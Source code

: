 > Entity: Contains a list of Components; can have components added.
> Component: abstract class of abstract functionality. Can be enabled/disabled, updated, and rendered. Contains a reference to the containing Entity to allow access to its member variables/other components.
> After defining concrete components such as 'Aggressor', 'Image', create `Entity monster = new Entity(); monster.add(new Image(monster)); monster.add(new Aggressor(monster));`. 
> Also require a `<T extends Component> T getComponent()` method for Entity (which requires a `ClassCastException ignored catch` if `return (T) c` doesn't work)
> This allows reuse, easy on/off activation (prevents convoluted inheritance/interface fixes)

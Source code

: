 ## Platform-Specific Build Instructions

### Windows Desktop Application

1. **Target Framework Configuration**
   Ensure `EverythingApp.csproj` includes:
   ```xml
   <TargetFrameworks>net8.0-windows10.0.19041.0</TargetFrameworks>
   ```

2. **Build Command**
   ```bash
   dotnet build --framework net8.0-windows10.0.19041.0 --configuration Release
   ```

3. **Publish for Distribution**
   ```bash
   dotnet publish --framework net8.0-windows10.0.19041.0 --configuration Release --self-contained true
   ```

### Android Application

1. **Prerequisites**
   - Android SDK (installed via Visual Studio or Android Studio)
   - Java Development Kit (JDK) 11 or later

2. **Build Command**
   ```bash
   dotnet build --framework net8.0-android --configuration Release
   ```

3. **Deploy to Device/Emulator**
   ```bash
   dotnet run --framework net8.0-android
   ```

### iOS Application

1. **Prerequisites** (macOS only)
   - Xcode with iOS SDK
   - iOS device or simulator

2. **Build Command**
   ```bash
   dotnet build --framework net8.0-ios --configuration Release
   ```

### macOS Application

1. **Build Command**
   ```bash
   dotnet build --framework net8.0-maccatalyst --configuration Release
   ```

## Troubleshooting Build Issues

##########

§ **Aim of the task**:
Count each line above in which the string "components" appears, then state only the total.

§ **Finished exercise**:
3